El VPH es una de las infecciones de transmisión sexual más comúnes en jóvenes de entre 14 y 19 años de edad. Hasta hoy se han identificado aproximadamente 100 tipos genéticamente diferentes, 40 de ellos podrían atacar el tracto genital femenino y causar papilomas escamosos benignos, mejor conocidos como verrugas. El resto está relacionado con el desarrollo de cáncer cervicouterino o anogenital en 90%.1
La infección por este virus sigue un proceso muy complejo que comienza con su introducción a las células, luego la producción de cambios a nivel celular y termina con la aparición de las lesiones. Esta es una de las infecciones más complicadas de entender y de tratar, ya que genera muchas dudas no sólo en quien la padece, sino en quien la trata. En la mayoría de los casos no hay síntomas o manifestaciones clínicas que ayuden a detectar la infección. La probabilidad de presentarla aumenta con el número de parejas sexuales que se tengan. Para su diagnóstico y tratamiento es necesario acudir con el ginecólogo, para que evalúe el riesgo de contagio y solicite los estudios necesarios para detectar las lesiones; los más comunes son colposcopia, biopsia, pruebas de ADN viral específico, y el Papanicolau. Este último es el método más efectivo en el diagnóstico y prevención del cáncer cervical; sin embargo, para la detección del VPH sólo es efectivo en 30 de cada 100 casos.
Los distintos tipos se han clasificado en dos categorías (de alto y bajo riesgo), con- forme su capacidad de producir infecciones que terminen en lesiones malignas o cáncer. Aunque el VPH es muy frecuente en el mundo, es importante decir que la vía sexual no es la única manera de contagio.
El virus tiene una “preferencia” por los epitelios, es decir, por la piel o los tejidos que recubren alguna superficie como el interior de la boca, de la vagina o del ano. Para que un médico pueda ver una lesión (y tratarla) tiene que existir una exposición inicial y una replicación viral que dé origen a la formación de lesiones.
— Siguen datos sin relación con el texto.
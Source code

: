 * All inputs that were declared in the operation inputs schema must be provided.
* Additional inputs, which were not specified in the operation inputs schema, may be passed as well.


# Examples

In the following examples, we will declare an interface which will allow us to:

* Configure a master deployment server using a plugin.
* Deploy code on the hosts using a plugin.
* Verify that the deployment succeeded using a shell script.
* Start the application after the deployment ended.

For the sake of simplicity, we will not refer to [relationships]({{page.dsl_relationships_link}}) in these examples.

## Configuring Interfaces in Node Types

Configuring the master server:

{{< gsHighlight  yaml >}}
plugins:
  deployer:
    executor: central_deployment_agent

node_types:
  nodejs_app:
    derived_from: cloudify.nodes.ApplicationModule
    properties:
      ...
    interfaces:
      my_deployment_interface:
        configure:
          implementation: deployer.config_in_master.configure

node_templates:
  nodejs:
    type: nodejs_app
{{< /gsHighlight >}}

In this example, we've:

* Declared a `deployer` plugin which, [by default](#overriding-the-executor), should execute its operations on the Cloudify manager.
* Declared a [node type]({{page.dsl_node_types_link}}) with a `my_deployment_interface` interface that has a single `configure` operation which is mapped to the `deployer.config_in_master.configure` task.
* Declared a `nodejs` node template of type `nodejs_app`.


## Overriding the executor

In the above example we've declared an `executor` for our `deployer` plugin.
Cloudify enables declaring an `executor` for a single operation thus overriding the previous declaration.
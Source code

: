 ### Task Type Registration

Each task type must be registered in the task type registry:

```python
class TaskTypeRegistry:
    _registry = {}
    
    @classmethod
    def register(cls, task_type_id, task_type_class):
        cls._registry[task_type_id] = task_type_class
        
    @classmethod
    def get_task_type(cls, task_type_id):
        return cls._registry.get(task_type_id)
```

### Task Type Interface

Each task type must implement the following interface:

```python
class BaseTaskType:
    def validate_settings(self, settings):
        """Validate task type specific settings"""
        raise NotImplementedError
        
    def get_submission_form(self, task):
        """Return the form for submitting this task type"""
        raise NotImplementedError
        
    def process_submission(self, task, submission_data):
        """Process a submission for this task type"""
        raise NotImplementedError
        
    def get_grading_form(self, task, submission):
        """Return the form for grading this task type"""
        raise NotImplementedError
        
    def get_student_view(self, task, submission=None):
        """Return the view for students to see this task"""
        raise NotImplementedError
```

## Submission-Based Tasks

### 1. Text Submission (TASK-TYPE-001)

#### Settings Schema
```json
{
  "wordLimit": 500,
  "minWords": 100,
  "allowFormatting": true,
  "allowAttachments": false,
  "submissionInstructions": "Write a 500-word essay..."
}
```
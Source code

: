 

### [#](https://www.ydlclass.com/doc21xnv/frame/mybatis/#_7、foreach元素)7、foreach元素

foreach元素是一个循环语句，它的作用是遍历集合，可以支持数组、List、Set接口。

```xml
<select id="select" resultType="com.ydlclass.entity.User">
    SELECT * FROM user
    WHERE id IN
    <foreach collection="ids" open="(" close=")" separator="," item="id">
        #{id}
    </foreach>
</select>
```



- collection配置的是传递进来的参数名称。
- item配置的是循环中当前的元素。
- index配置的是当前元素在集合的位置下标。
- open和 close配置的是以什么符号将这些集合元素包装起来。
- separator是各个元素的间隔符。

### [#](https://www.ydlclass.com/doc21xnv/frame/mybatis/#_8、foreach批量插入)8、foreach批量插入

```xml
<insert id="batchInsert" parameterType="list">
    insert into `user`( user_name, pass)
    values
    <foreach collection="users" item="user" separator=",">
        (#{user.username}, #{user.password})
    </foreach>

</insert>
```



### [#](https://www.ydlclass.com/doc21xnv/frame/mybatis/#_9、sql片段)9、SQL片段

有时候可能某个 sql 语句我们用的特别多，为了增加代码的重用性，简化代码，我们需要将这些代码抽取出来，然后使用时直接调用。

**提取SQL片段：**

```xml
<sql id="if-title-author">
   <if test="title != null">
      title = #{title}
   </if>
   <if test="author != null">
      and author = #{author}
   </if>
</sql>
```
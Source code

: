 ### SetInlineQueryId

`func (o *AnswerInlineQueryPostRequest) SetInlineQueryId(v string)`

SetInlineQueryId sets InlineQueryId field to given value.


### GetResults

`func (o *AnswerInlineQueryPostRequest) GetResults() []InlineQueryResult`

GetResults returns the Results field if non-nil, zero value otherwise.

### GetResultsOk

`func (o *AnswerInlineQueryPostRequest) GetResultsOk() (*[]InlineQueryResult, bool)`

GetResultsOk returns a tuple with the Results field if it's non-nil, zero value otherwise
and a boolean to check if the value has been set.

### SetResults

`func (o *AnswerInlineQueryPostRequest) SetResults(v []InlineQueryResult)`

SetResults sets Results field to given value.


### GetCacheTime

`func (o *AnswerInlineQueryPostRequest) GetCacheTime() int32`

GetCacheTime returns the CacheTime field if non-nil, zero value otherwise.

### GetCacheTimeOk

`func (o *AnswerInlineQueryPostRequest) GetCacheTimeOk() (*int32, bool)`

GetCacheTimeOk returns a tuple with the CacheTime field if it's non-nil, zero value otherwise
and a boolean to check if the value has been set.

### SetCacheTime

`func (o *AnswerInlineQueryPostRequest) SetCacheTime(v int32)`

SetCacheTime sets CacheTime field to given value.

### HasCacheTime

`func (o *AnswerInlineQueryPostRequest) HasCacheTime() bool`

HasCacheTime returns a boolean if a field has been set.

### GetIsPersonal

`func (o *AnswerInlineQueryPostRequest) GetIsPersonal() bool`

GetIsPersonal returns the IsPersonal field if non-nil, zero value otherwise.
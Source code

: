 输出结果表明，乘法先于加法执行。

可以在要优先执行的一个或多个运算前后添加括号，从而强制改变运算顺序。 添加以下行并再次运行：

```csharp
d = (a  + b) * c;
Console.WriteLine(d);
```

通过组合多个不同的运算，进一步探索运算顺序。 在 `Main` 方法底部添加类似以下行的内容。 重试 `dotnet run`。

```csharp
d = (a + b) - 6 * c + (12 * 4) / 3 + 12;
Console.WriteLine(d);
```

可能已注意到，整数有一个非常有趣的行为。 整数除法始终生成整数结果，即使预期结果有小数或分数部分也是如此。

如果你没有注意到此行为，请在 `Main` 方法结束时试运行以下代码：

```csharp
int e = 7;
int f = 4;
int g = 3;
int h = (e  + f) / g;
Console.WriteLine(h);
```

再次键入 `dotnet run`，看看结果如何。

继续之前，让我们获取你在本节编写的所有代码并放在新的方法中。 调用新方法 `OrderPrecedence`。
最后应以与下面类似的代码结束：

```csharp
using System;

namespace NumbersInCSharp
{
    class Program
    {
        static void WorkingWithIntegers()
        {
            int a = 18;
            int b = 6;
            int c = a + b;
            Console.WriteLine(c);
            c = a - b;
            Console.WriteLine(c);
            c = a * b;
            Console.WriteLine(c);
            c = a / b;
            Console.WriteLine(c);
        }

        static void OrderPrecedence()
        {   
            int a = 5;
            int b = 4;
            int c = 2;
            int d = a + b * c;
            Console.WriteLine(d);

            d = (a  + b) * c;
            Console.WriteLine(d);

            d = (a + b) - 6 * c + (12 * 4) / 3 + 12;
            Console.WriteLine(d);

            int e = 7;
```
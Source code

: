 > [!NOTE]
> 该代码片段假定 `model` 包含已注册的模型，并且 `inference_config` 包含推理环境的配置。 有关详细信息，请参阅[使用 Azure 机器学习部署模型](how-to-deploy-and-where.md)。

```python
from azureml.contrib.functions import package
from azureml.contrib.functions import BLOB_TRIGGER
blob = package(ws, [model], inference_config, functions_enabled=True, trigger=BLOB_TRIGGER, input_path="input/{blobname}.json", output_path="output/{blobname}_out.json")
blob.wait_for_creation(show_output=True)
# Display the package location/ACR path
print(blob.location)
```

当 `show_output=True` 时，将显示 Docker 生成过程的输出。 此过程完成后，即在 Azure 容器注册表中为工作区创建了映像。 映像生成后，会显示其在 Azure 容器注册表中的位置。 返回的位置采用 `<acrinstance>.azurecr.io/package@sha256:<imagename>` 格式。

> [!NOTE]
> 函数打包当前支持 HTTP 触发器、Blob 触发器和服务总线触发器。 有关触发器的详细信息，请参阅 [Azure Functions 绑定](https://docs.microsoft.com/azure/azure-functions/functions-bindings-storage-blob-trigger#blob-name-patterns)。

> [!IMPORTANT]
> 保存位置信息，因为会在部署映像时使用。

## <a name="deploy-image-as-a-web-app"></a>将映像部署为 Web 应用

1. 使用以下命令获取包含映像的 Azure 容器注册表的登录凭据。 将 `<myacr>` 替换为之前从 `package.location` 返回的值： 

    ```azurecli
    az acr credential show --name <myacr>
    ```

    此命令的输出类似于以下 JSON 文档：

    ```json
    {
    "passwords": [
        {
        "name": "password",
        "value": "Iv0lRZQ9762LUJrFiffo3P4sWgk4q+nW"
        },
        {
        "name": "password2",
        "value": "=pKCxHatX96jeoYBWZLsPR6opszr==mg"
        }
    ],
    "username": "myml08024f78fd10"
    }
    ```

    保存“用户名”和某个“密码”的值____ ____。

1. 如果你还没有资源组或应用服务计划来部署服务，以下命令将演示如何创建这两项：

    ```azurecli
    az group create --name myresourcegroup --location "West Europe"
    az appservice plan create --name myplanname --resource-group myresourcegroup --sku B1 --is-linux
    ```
Éstas pueden producirse en cualquier parte del tejido, pero preferentemente en zonas como el cérvix.
El tiempo que pasa entre una infección primaria y una lesión de cáncer suele ser superior a los 10 años, lo que permite detectar y dar tratamiento adecuado antes de que evolucione; de ahí la insistencia para que todas las mujeres se realicen estudios regularmente, atendiendo a sus antecedentes, edad y riesgo.
Es necesario evaluar permanentemente a quienes ya hayan tenido una infección de este tipo por dos motivos principalmente:
1. Es más probable que se presente de nuevo a diferencia de quien nunca se ha contagiado, y
2. Es posible que, durante el tratamiento, existan células contagiadas en alguna otra ubicación, que podrían originar una nueva lesión.